W piątek rozegrane zostały dwa spotkania 14. kolejki T-Mobile Ekstraklasy. Najciekawiej zapowiadał się pojedynek drużyn ze środka tabeli – Górnik Łęczna kontra Lechia Gdańsk. W drugim starciu Korona Kielce na własnym stadionie podejmowała Wisłę Kraków.
Górnik Łęczna – Lechia Gdańsk
Początek meczu należał zdecydowanie do gości, którzy wykorzystywali brak pomysłu Górników na atak. Już w 4. minucie gdańszczanie mogli objąć prowadzenie, ale piłka po strzale głową wylądowała na słupku. Mimo dużej przewagi Lechii, to gracze z Lubelszczyzny otworzyli wynik spotkania. W 23. minucie Patrik Mraz zdobył gola z rzutu wolnego, który był wykonywany tuż przed linią pola karnego. Chwilę później do siatki trafił napastnik Lechii – Piotr Wiśniewski, ale sędzia odgwizdał pozycję spaloną. Górnik Łęczna największe zagrożenie stwarzał po stałych fragmentach gry, ale wynik nie ulegał zmianie. Do przerwy łęcznianie prowadzili 1:0.

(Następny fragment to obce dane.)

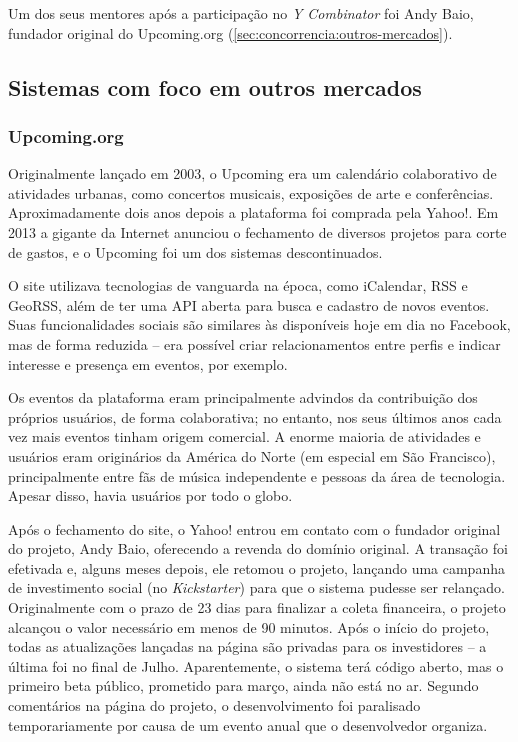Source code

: \documentclass[12pt,a4paper,twoside,hyphens,english,brazil]{abntex2}
\begin{document}
Um dos seus mentores após a participação no \emph{Y Combinator} foi Andy Baio, fundador original do Upcoming.org (\autoref{sec:concorrencia:outros-mercados}).

\subsection{Sistemas com foco em outros mercados} \label{sec:concorrencia:outros-mercados}


\subsubsection*{Upcoming.org}
Originalmente lançado em 2003, o Upcoming era um calendário colaborativo de atividades urbanas, como concertos musicais, exposições de arte e conferências.\cite{upcoming-tnw} Aproximadamente dois anos depois a plataforma foi comprada pela Yahoo!. Em 2013 a gigante da Internet anunciou o fechamento de diversos projetos para corte de gastos, e o Upcoming foi um dos sistemas descontinuados.\cite{upcoming-fechado}

O site utilizava tecnologias de vanguarda na época, como iCalendar, RSS e GeoRSS, além de ter uma API aberta para busca e cadastro de novos eventos. Suas funcionalidades sociais são similares às disponíveis hoje em dia no Facebook, mas de forma reduzida -- era possível criar relacionamentos entre perfis e indicar interesse e presença em eventos, por exemplo.

Os eventos da plataforma eram principalmente advindos da contribuição dos próprios usuários, de forma colaborativa; no entanto, nos seus últimos anos cada vez mais eventos tinham origem comercial. A enorme maioria de atividades e usuários eram originários da América do Norte (em especial em São Francisco), principalmente entre fãs de música independente e pessoas da área de tecnologia. Apesar disso, havia usuários por todo o globo.\cite{upcoming-wikipedia}

Após o fechamento do site, o Yahoo! entrou em contato com o fundador original do projeto, Andy Baio, oferecendo a revenda do domínio original. A transação foi efetivada e, alguns meses depois, ele retomou o projeto, lançando uma campanha de investimento social (no \emph{Kickstarter}) para que o sistema pudesse ser relançado. Originalmente com o prazo de 23 dias para finalizar a coleta financeira, o projeto alcançou o valor necessário em menos de 90 minutos\cite{upcoming-90-min}. Após o início do projeto, todas as atualizações lançadas na página são privadas para os investidores -- a última foi no final de Julho. Aparentemente, o sistema terá código aberto, mas o primeiro beta público, prometido para março, ainda não está no ar. Segundo comentários na página do projeto, o desenvolvimento foi paralisado temporariamente por causa de um evento anual que o desenvolvedor organiza\cite{upcoming-xoxo}.
\end{document}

Czytaj także: T-Mobile Ekstraklasa: Ciąg dalszy złej passy Lechii Gdańsk, Wisła remisuje w Gliwicach
Druga połowa rozpoczęła się od mocnego uderzenia gości. W 50. minucie fenomenalną akcję przeprowadził Antonio Colak i atomowym uderzeniem przy słupku nie dał żadnych szans Sergiuszowi Prusakowi. Wyrównujący gol dodał wiatru w żagle gościom, którzy głównie za sprawą Colaka dążyli do wyjścia na prowadzenie. Najbliżej byli w 62. minucie, gdy Chorwat trafił w poprzeczkę, a chwilę później w słupek. Do końca meczu Lechiści próbowali zdobyć gola na wagę trzech punktów, ale obrona Górnika była nie do skruszenia. Mecz ostatecznie zakończył się remisem 1:1.
Górnik Łęczna – Lechia Gdańsk 1:1 (1:0)
Patrik Mraz (23) – Antonio Colak (51)
Górnik Łęczna: Prusak – Sasin (69′ Mierzejewski), Szmatiuk, Bożić, Mraz – Bonin, Burkhardt, Nowak, Bielak, Cernych (58′ Bożok) – Hasani (73′ Szałachowski).

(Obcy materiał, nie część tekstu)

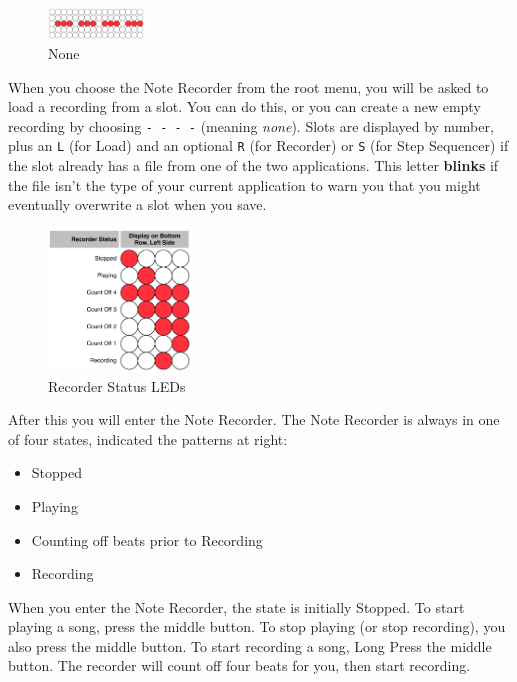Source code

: \documentclass{article}
\begin{document}
\begin{figure}
\includegraphics[width=1in]{none.pdf}
\vspace{-2em}\caption{\small None}\vspace{-1em}
\label{none}
\end{figure}

When you choose the Note Recorder from the root menu, you will be asked to load a recording from a slot.  You can do this, or you can create a new empty recording by choosing \texttt{-~-~-~-} (meaning {\it none}).  Slots are displayed by number, plus an \texttt{L} (for Load) and an optional \texttt{R} (for Recorder) or \texttt{S} (for Step Sequencer) if the slot already has a file from one of the two applications.  This letter {\bf blinks} if the file isn't the type of your current application to warn you that you might eventually overwrite a slot when you save.

\begin{figure}
\includegraphics[width=1.5in]{recorderstatus.pdf}
\vspace{-2em}\caption{\small Recorder Status LEDs}\vspace{-4em}
\label{recorderstatus}
\end{figure}

After this you will enter the Note Recorder.  The Note Recorder is always in one of four states, indicated the patterns at right:

\begin{itemize}
\item Stopped
\item Playing
\item Counting off beats prior to Recording
\item Recording
\end{itemize}

When you enter the Note Recorder, the state is initially Stopped.  To start playing a song, press the middle button.  To stop playing (or stop recording), you also press the middle button.  To start recording a song, Long Press the middle button.  The recorder will count off four beats for you, then start recording.
\end{document}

Lechia Gdańsk: Bąk – Możdżeń, Dźwigała, Bougaidis, Leković – Makuszewski (84′ Pawłowski), Pietrowski, Łukasik, Wiśniewski (68′ Friesenbichler), Grzelczak (58′ Bruno Nazario) – Colak
Żółte kartki: Bougaidis, Makuszewski (Lechia).

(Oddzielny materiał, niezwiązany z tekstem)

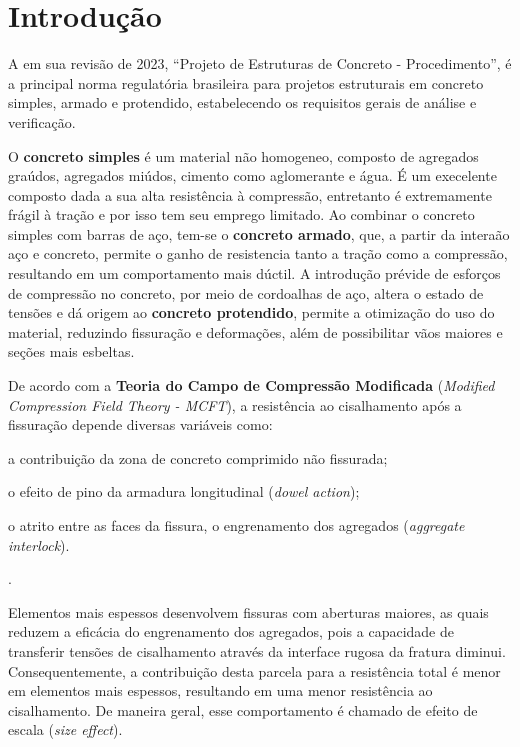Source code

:\chapter[Introdução]{Introdução}

A \textcite{NBR6118:2023} em sua revisão de 2023, “Projeto de Estruturas de Concreto - Procedimento”, é a principal norma regulatória brasileira para projetos estruturais em concreto simples, armado e protendido, estabelecendo os requisitos gerais de análise e verificação.

O \textbf{concreto simples} é um material não homogeneo, composto de agregados graúdos, agregados miúdos, cimento como aglomerante e água. É um execelente composto dada a sua alta resistência à compressão, entretanto é extremamente frágil à tração e por isso tem seu emprego limitado. Ao combinar o concreto simples com barras de aço, tem-se o \textbf{concreto armado}, que, a partir da interaão aço e concreto, permite o ganho de resistencia tanto a tração como a compressão, resultando em um comportamento mais dúctil. A introdução prévide de esforços de compressão no concreto, por meio de cordoalhas de aço, altera o estado de tensões e dá origem ao \textbf{concreto protendido}, permite a otimização do uso do material, reduzindo fissuração e deformações, além de possibilitar vãos maiores e seções mais esbeltas.\cite{Araujo2023}


De acordo com a \textbf{Teoria do Campo de Compressão Modificada} (\textit{Modified Compression Field Theory - MCFT}), a resistência ao cisalhamento após a fissuração depende diversas variáveis como:

\begin{alineas}
\item a contribuição da zona de concreto comprimido não fissurada;
\item o efeito de pino da armadura longitudinal (\textit{dowel action});
\item o atrito entre as faces da fissura, o engrenamento dos agregados (\textit{aggregate interlock}).
\end{alineas}.

\cite{Vecchio1986}

Elementos mais espessos desenvolvem fissuras com aberturas maiores, as quais reduzem a eficácia do engrenamento dos agregados, pois a capacidade de transferir tensões de cisalhamento através da interface rugosa da fratura diminui. Consequentemente, a contribuição desta parcela para a resistência total é menor em elementos mais espessos, resultando em uma menor resistência ao cisalhamento. De maneira geral, esse comportamento é chamado de efeito de escala (\textit{size effect}).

Czerwona kartka: Mraz (Górnik).
Sędzia: Tomasz Musiał (Kraków).
Widzów: 3500
Korona Kielce – Wisła Kraków
Przed rozpoczęciem meczu w Kielcach odbyła się kwesta, której celem było zebranie środków na poszukiwanie nieznanych miejsc pochówku Żołnierzy Wyklętych na terenie Kielc oraz wsparcie Polskiej Bazy Genetycznej Ofiar Totalitaryzmów przy Pomorskim Uniwersytecie Medycznym. Początkowe fragmenty meczu były mało ciekawe. Wisła Kraków próbowała gry z ataku pozycyjnego, ale obrońcy Korony nie pozwalali na stworzenie zagrożenia Wiślakom. Dopiero w 26. minucie gra się ożywiła, kiedy piłka wpadła do siatki Wisły, ale sędzia nie uznał jej, gdyż dopatrzył się zagrania ręką przez Kyryło Petrowa, Siedem minut później kielczanie dopięli swego celu. Petrow oddał strzał z ponad 30 metrów i piłka po odbiciu od jednego z obrońców Wisły wpadła do bramki Buchalika. Do przerwy Korona Kielce niespodziewanie prowadziła z Wisłą Kraków 1:0.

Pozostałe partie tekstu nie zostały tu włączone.